I’m no bull rider, but I understand Hochman’s impulse to hide his Jewishness. I grew up saying the Lord’s Prayer before middle school volleyball games. Someone actually drew a swastika on my notebook in school once, and experiences like that can make you guarded. For several years, I felt different and tended to keep my Jewishness to myself. A few of the people I talked with for this story had similar experiences, but most of them said that more often than not, mutual respect defined their experiences. A cowboy is a cowboy, whether they light a menorah or not.
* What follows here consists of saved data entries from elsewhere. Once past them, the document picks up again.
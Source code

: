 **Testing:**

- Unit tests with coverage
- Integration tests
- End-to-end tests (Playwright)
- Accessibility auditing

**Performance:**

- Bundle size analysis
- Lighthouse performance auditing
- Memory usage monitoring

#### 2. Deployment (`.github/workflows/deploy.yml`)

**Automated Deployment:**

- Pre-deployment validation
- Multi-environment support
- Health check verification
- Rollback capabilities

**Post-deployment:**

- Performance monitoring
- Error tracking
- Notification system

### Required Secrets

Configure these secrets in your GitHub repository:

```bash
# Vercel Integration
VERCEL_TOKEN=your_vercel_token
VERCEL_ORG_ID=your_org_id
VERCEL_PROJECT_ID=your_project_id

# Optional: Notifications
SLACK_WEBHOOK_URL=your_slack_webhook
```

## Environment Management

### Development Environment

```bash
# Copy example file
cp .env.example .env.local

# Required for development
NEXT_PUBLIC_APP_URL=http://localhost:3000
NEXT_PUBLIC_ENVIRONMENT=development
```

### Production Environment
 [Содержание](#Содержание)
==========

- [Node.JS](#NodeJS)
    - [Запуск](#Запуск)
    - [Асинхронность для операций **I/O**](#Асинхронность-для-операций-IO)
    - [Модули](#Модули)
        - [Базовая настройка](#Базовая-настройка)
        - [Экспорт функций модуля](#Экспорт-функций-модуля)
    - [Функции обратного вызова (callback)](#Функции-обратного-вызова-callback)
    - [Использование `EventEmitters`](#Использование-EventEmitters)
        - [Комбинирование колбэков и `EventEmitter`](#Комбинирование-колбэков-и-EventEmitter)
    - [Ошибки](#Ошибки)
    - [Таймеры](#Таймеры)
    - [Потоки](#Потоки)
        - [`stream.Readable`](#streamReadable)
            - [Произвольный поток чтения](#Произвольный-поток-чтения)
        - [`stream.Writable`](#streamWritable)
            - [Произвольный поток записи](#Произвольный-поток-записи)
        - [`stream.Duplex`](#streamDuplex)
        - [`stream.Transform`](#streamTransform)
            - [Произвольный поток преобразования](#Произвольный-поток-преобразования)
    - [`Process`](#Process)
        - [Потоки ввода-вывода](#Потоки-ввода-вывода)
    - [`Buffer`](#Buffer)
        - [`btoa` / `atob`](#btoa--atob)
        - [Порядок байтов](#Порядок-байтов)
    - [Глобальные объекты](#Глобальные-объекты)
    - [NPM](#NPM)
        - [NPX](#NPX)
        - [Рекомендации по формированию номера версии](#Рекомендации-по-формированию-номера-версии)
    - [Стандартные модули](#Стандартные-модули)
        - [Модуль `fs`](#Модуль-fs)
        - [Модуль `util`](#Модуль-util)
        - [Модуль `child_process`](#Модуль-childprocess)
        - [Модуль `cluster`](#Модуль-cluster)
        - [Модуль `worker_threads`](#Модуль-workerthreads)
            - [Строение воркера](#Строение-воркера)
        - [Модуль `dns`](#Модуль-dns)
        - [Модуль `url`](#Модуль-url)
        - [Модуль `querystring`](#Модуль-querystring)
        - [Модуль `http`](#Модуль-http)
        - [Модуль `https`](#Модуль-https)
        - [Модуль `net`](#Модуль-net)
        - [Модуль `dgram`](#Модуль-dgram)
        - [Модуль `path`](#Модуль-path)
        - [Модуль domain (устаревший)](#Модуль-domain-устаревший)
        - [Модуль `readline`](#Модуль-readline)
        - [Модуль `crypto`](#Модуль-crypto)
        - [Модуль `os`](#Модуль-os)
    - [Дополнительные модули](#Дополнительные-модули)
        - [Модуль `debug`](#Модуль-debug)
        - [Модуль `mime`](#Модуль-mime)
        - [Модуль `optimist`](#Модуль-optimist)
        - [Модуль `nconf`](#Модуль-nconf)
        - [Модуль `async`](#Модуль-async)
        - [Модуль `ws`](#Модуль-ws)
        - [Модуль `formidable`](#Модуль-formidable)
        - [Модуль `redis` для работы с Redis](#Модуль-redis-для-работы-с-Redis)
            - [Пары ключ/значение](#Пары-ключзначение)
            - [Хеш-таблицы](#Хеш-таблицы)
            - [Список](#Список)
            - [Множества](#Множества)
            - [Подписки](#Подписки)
Joe Buchanan, a musician who plays “country with a Jewish soul,” spent much of his Christian childhood on a ranch near the border in South Texas. He went to church as a kid but never felt like he fit in. “I had never met a Jewish person growing up,” he says. Eventually he fell in love with a Jewish woman, got married, and 13 years later told his wife he wanted to convert to Judaism. The transition shaped his music, with lyrics like “I’ve never been to Israel, but I’ve floated the Frio River.”
On the road, Buchanan has visited Jewish communities from El Paso to McAllen to Houston, where he lives. A few years ago in Austin, when he was playing a show during SXSW, he “busted out a shalom aleichem onstage.” A guy came up to Buchanan after the set and quietly, nervously asked him if he’d just heard Hebrew at a country show. “I said, ‘Yeah, you did,’” Buchanan says. “And then I told him he didn’t have to whisper.”